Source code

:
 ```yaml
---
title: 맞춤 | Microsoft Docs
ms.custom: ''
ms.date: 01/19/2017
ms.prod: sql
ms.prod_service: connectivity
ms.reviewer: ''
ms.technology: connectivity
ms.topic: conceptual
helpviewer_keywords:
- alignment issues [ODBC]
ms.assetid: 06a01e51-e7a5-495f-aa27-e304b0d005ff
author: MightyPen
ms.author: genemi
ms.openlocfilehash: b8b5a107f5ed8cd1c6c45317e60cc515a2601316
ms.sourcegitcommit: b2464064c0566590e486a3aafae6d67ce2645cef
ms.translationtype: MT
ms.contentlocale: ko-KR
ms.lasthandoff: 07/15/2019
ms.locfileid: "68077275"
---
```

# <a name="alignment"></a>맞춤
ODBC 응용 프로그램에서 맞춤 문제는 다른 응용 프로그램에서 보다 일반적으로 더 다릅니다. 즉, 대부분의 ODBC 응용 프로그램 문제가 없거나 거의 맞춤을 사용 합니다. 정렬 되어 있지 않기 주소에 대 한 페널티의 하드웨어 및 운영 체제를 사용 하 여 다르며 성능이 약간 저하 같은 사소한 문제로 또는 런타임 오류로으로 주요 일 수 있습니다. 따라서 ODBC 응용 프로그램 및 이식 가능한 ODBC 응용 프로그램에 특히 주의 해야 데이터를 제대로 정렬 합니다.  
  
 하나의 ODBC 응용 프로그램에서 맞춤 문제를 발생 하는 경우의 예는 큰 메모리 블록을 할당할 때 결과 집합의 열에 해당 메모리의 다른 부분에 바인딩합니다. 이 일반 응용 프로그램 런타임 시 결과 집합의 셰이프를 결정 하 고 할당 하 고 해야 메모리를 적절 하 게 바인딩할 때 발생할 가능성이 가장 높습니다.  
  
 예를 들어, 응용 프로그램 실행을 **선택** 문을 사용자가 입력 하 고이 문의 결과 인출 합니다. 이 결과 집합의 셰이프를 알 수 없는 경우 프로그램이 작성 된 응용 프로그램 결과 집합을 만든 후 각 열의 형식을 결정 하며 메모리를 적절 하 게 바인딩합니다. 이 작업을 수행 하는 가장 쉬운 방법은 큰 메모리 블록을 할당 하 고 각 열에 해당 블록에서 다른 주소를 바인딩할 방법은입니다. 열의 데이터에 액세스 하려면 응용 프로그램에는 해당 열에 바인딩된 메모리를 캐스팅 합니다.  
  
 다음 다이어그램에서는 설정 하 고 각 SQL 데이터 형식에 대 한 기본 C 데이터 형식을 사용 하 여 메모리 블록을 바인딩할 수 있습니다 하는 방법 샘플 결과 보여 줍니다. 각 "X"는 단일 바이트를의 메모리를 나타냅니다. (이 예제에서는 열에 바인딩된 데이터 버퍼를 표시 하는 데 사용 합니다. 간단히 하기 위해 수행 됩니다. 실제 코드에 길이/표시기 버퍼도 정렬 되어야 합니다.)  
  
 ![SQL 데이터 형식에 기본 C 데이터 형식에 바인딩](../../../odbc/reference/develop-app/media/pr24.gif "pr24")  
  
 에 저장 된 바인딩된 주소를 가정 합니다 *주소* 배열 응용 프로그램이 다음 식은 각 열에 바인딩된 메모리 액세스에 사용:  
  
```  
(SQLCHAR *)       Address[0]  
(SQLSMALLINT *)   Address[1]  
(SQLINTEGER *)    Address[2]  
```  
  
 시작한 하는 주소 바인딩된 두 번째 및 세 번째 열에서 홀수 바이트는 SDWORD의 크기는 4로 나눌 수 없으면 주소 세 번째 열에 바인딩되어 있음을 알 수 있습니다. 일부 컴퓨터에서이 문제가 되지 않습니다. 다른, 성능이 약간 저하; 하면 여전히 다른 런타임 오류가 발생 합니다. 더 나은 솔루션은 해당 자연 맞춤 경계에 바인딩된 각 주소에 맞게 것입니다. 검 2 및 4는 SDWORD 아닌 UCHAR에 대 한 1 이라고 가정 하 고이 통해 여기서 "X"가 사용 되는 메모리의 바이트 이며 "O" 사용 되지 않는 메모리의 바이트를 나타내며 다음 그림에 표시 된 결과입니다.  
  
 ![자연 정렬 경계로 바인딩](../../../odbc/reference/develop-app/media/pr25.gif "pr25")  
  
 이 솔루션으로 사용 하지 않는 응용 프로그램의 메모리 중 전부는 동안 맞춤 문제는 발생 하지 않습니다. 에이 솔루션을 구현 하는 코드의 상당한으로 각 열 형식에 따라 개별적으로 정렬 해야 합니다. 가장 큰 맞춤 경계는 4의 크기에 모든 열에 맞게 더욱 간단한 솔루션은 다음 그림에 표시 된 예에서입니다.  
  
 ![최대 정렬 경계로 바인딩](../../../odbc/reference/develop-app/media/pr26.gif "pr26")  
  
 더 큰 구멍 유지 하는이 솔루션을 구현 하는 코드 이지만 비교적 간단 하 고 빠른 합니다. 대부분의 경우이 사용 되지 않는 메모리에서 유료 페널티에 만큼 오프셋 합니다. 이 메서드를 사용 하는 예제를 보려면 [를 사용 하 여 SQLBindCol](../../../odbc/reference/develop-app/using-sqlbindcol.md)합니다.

○ ○ ○ ○

§ **About this task**:
Give back the data above exactly, so that every line matches.

§ **Answer for the task**:
Source code

:
 ```yaml
---
title: 맞춤 | Microsoft Docs
ms.custom: ''
ms.date: 01/19/2017
ms.prod: sql
ms.prod_service: connectivity
ms.reviewer: ''
ms.technology: connectivity
ms.topic: conceptual
helpviewer_keywords:
- alignment issues [ODBC]
ms.assetid: 06a01e51-e7a5-495f-aa27-e304b0d005ff
author: MightyPen
ms.author: genemi
ms.openlocfilehash: b8b5a107f5ed8cd1c6c45317e60cc515a2601316
ms.sourcegitcommit: b2464064c0566590e486a3aafae6d67ce2645cef
ms.translationtype: MT
ms.contentlocale: ko-KR
ms.lasthandoff: 07/15/2019
ms.locfileid: "68077275"
---
```

# <a name="alignment"></a>맞춤
ODBC 응용 프로그램에서 맞춤 문제는 다른 응용 프로그램에서 보다 일반적으로 더 다릅니다. 즉, 대부분의 ODBC 응용 프로그램 문제가 없거나 거의 맞춤을 사용 합니다. 정렬 되어 있지 않기 주소에 대 한 페널티의 하드웨어 및 운영 체제를 사용 하 여 다르며 성능이 약간 저하 같은 사소한 문제로 또는 런타임 오류로으로 주요 일 수 있습니다. 따라서 ODBC 응용 프로그램 및 이식 가능한 ODBC 응용 프로그램에 특히 주의 해야 데이터를 제대로 정렬 합니다.  
  
 하나의 ODBC 응용 프로그램에서 맞춤 문제를 발생 하는 경우의 예는 큰 메모리 블록을 할당할 때 결과 집합의 열에 해당 메모리의 다른 부분에 바인딩합니다. 이 일반 응용 프로그램 런타임 시 결과 집합의 셰이프를 결정 하 고 할당 하 고 해야 메모리를 적절 하 게 바인딩할 때 발생할 가능성이 가장 높습니다.  
  
 예를 들어, 응용 프로그램 실행을 **선택** 문을 사용자가 입력 하 고이 문의 결과 인출 합니다. 이 결과 집합의 셰이프를 알 수 없는 경우 프로그램이 작성 된 응용 프로그램 결과 집합을 만든 후 각 열의 형식을 결정 하며 메모리를 적절 하 게 바인딩합니다. 이 작업을 수행 하는 가장 쉬운 방법은 큰 메모리 블록을 할당 하 고 각 열에 해당 블록에서 다른 주소를 바인딩할 방법은입니다. 열의 데이터에 액세스 하려면 응용 프로그램에는 해당 열에 바인딩된 메모리를 캐스팅 합니다.  
  
 다음 다이어그램에서는 설정 하 고 각 SQL 데이터 형식에 대 한 기본 C 데이터 형식을 사용 하 여 메모리 블록을 바인딩할 수 있습니다 하는 방법 샘플 결과 보여 줍니다. 각 "X"는 단일 바이트를의 메모리를 나타냅니다. (이 예제에서는 열에 바인딩된 데이터 버퍼를 표시 하는 데 사용 합니다. 간단히 하기 위해 수행 됩니다. 실제 코드에 길이/표시기 버퍼도 정렬 되어야 합니다.)  
  
 ![SQL 데이터 형식에 기본 C 데이터 형식에 바인딩](../../../odbc/reference/develop-app/media/pr24.gif "pr24")  
  
 에 저장 된 바인딩된 주소를 가정 합니다 *주소* 배열 응용 프로그램이 다음 식은 각 열에 바인딩된 메모리 액세스에 사용:  
  
```  
(SQLCHAR *)       Address[0]  
(SQLSMALLINT *)   Address[1]  
(SQLINTEGER *)    Address[2]  
```  
  
 시작한 하는 주소 바인딩된 두 번째 및 세 번째 열에서 홀수 바이트는 SDWORD의 크기는 4로 나눌 수 없으면 주소 세 번째 열에 바인딩되어 있음을 알 수 있습니다. 일부 컴퓨터에서이 문제가 되지 않습니다. 다른, 성능이 약간 저하; 하면 여전히 다른 런타임 오류가 발생 합니다. 더 나은 솔루션은 해당 자연 맞춤 경계에 바인딩된 각 주소에 맞게 것입니다. 검 2 및 4는 SDWORD 아닌 UCHAR에 대 한 1 이라고 가정 하 고이 통해 여기서 "X"가 사용 되는 메모리의 바이트 이며 "O" 사용 되지 않는 메모리의 바이트를 나타내며 다음 그림에 표시 된 결과입니다.  
  
 ![자연 정렬 경계로 바인딩](../../../odbc/reference/develop-app/media/pr25.gif "pr25")  
  
 이 솔루션으로 사용 하지 않는 응용 프로그램의 메모리 중 전부는 동안 맞춤 문제는 발생 하지 않습니다. 에이 솔루션을 구현 하는 코드의 상당한으로 각 열 형식에 따라 개별적으로 정렬 해야 합니다. 가장 큰 맞춤 경계는 4의 크기에 모든 열에 맞게 더욱 간단한 솔루션은 다음 그림에 표시 된 예에서입니다.  
  
 ![최대 정렬 경계로 바인딩](../../../odbc/reference/develop-app/media/pr26.gif "pr26")  
  
 더 큰 구멍 유지 하는이 솔루션을 구현 하는 코드 이지만 비교적 간단 하 고 빠른 합니다. 대부분의 경우이 사용 되지 않는 메모리에서 유료 페널티에 만큼 오프셋 합니다. 이 메서드를 사용 하는 예제를 보려면 [를 사용 하 여 SQLBindCol](../../../odbc/reference/develop-app/using-sqlbindcol.md)합니다.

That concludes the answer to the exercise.